The company’s management too has increasingly tended to give bullish commentaries.

The stock’s valuation is attractive compared with its peers. At ₹601, it trades at 15 times its likely 2015-16 per share earnings. This makes it much cheaper than Infosys, TCS, and HCL Technologies that trade at 17-20 times.

In the first nine months of 2014-15, Wipro’s revenue grew 9.7 per cent over the same period in the previous fiscal to ₹35,146 crore, while net profit rose 14.6 per cent to ₹6,381 crore.

Healthy additions in large-sized clients, traction in key segments as well as growth across service lines are key positives for the company.

While the US has been a steady driver of growth, Wipro has also witnessed increasing demand from India, where it is an entrenched player. An increase in fixed price contracts and improvement in utilisation levels have ensured that operating margins remain stable at 22 per cent levels.

This is despite heavy volatility in global currencies, especially the euro.

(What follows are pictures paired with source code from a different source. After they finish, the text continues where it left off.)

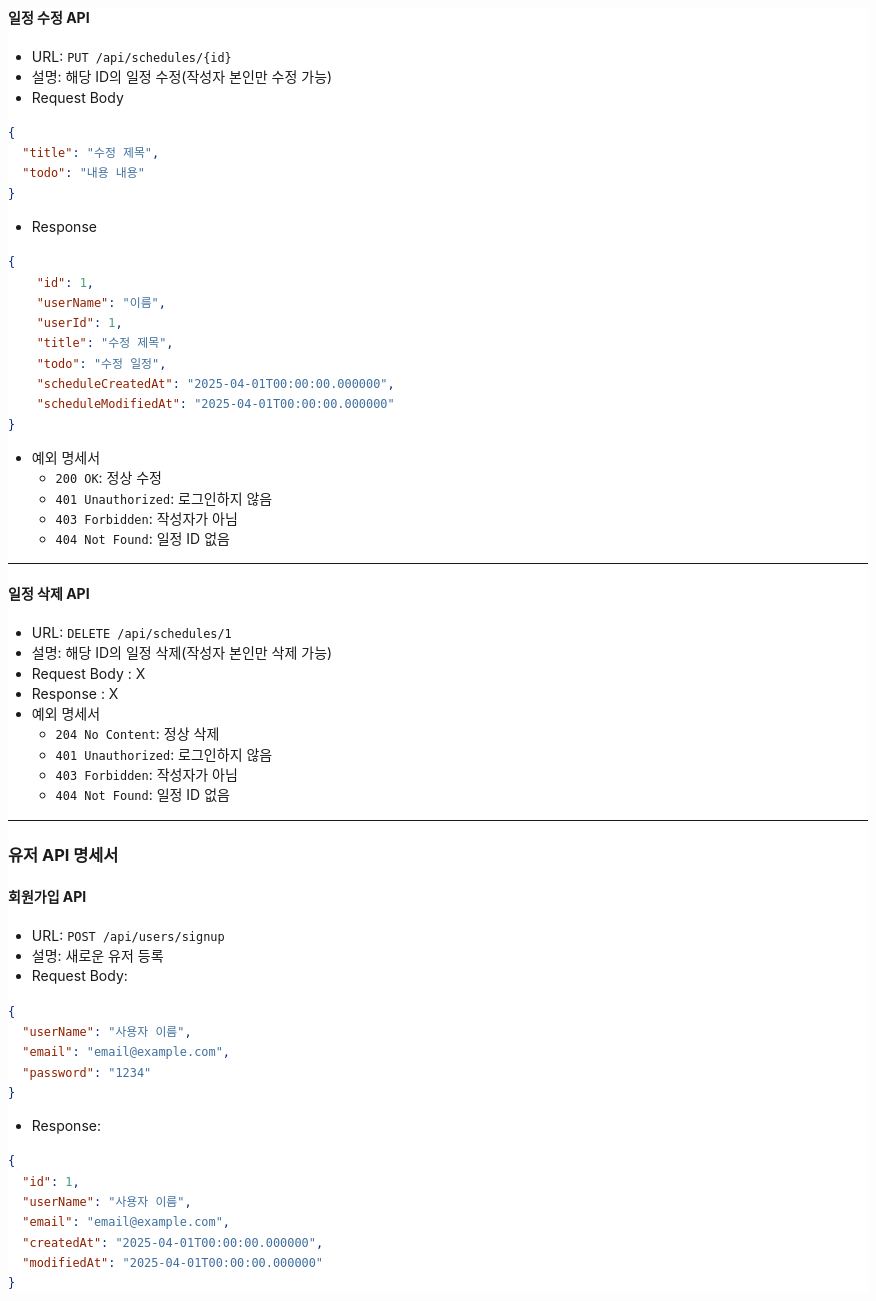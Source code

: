 
#### 일정 수정 API
- URL: `PUT /api/schedules/{id}`
- 설명: 해당 ID의 일정 수정(작성자 본인만 수정 가능)
- Request Body
```json
{
  "title": "수정 제목",
  "todo": "내용 내용"
}
```
- Response
```json
{
    "id": 1,
    "userName": "이름",
    "userId": 1,
    "title": "수정 제목",
    "todo": "수정 일정",
    "scheduleCreatedAt": "2025-04-01T00:00:00.000000",
    "scheduleModifiedAt": "2025-04-01T00:00:00.000000"
}
```
- 예외 명세서
  - `200 OK`: 정상 수정
  - `401 Unauthorized`: 로그인하지 않음
  - `403 Forbidden`: 작성자가 아님
  - `404 Not Found`: 일정 ID 없음
---

#### 일정 삭제 API
- URL: `DELETE /api/schedules/1`
- 설명: 해당 ID의 일정 삭제(작성자 본인만 삭제 가능)
- Request Body : X
- Response : X
- 예외 명세서
  - `204 No Content`: 정상 삭제
  - `401 Unauthorized`: 로그인하지 않음
  - `403 Forbidden`: 작성자가 아님
  - `404 Not Found`: 일정 ID 없음
---

### 유저 API 명세서

#### 회원가입 API
- URL: `POST /api/users/signup`
- 설명: 새로운 유저 등록
- Request Body:
```json
{
  "userName": "사용자 이름",
  "email": "email@example.com",
  "password": "1234"
}
```
- Response:
```json
{
  "id": 1,
  "userName": "사용자 이름",
  "email": "email@example.com",
  "createdAt": "2025-04-01T00:00:00.000000",
  "modifiedAt": "2025-04-01T00:00:00.000000"
}
```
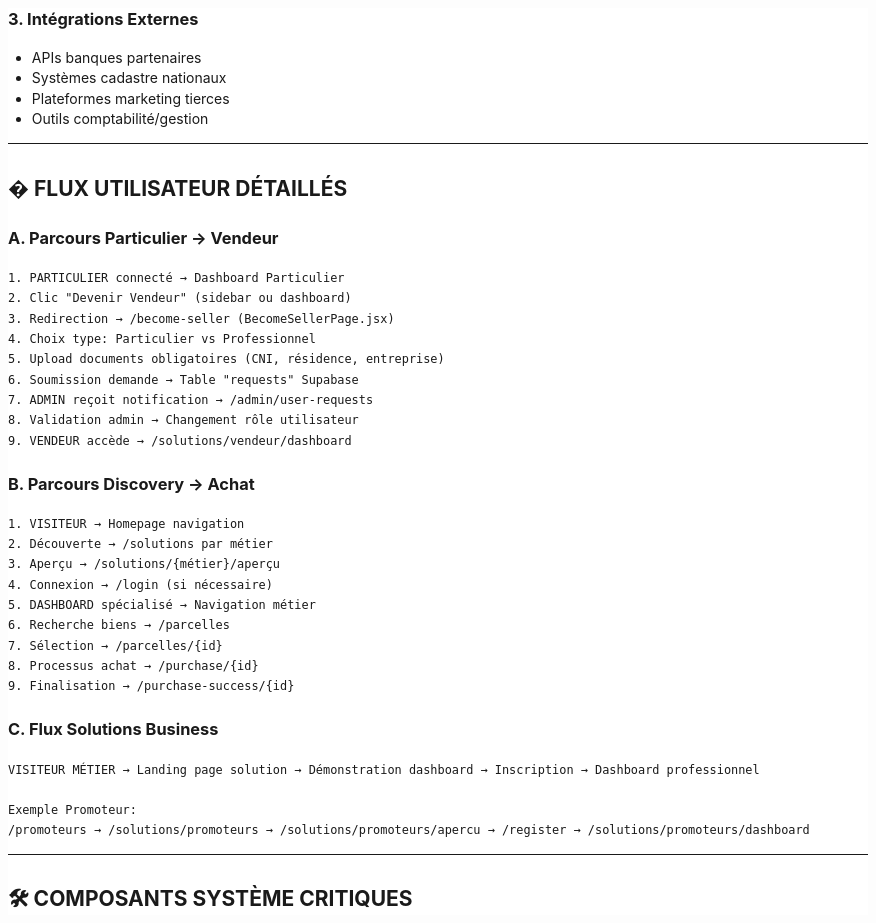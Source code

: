 ### **3. Intégrations Externes**
- APIs banques partenaires
- Systèmes cadastre nationaux
- Plateformes marketing tierces
- Outils comptabilité/gestion

---

## � **FLUX UTILISATEUR DÉTAILLÉS**

### **A. Parcours Particulier → Vendeur**
```
1. PARTICULIER connecté → Dashboard Particulier
2. Clic "Devenir Vendeur" (sidebar ou dashboard)
3. Redirection → /become-seller (BecomeSellerPage.jsx)
4. Choix type: Particulier vs Professionnel
5. Upload documents obligatoires (CNI, résidence, entreprise)
6. Soumission demande → Table "requests" Supabase
7. ADMIN reçoit notification → /admin/user-requests
8. Validation admin → Changement rôle utilisateur
9. VENDEUR accède → /solutions/vendeur/dashboard
```

### **B. Parcours Discovery → Achat**
```
1. VISITEUR → Homepage navigation
2. Découverte → /solutions par métier
3. Aperçu → /solutions/{métier}/aperçu 
4. Connexion → /login (si nécessaire)
5. DASHBOARD spécialisé → Navigation métier
6. Recherche biens → /parcelles
7. Sélection → /parcelles/{id}
8. Processus achat → /purchase/{id}
9. Finalisation → /purchase-success/{id}
```

### **C. Flux Solutions Business**
```
VISITEUR MÉTIER → Landing page solution → Démonstration dashboard → Inscription → Dashboard professionnel

Exemple Promoteur:
/promoteurs → /solutions/promoteurs → /solutions/promoteurs/apercu → /register → /solutions/promoteurs/dashboard
```

---

## 🛠️ **COMPOSANTS SYSTÈME CRITIQUES**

Despite an economic slowdown in Europe, most Indian IT players, including Wipro, have not witnessed any dip in outsourcing; on the contrary, there has been increasing traction from the geography.

Broad-based growth

Some of the key verticals such as healthcare, energy, utilities and manufacturing have been growing at a healthy pace for Wipro. Finance solutions, its largest vertical, accounting for nearly 26 per cent of revenue, is also growing, though at a tepid pace.

Its high-margin business application services business continues to grow at a pace faster than the company’s overall revenue rate.

This suggests that Wipro has been able to tap discretionary spends of clients.

Other offerings, such as infrastructure services and product engineering, too have witnessed robust traction.

In terms of geographies, the Americas have been the strongest with 51.4 per cent of revenues coming from the region.

India too has been a progressively strong contributor, growing at double-digits and now accounts for 9.6 per cent of the company’s revenue, up from 8.5 per cent in December 2013.

As the Government increases spends on various e-governance initiatives, Wipro, which already works with several state agencies, should benefit. In recent times, domestic spending on IT by the private sector has helped growth from the region.

Improving clientele

In the last year, the company increased its tally of $75-million clients by one to 15, while three were added in the $50-million category. As many as 21 customers were added in the $10- and $20-million buckets.

Fixed-price contracts, which are more profitable than time and material projects, now account for 55.1 per cent of the company’s revenue, the proportion increasing by nearly five percentage points over the past one year.

Utilisation, now at 75.9 per cent, though significantly better than the previous year, offers scope for the company to increase productivity.

Expectations are that utilisation could move to 80 per cent levels, in line with top-tier peers. Attrition, at 16.5 per cent, has been increasing and is a concern. Also, some clients from the energy segment may be coming back for pricing discounts, given the fall in oil prices.

Though this is a phenomenon across the industry, it could hurt Wipro’s margins.

Wipro is likely to end the fiscal 2014-15 with revenue growth similar to that of Infosys (7-8 per cent in dollar terms).

But with many business and operational factors in revival mode, the company can be expected to start matching industry growth rates from 2015-16.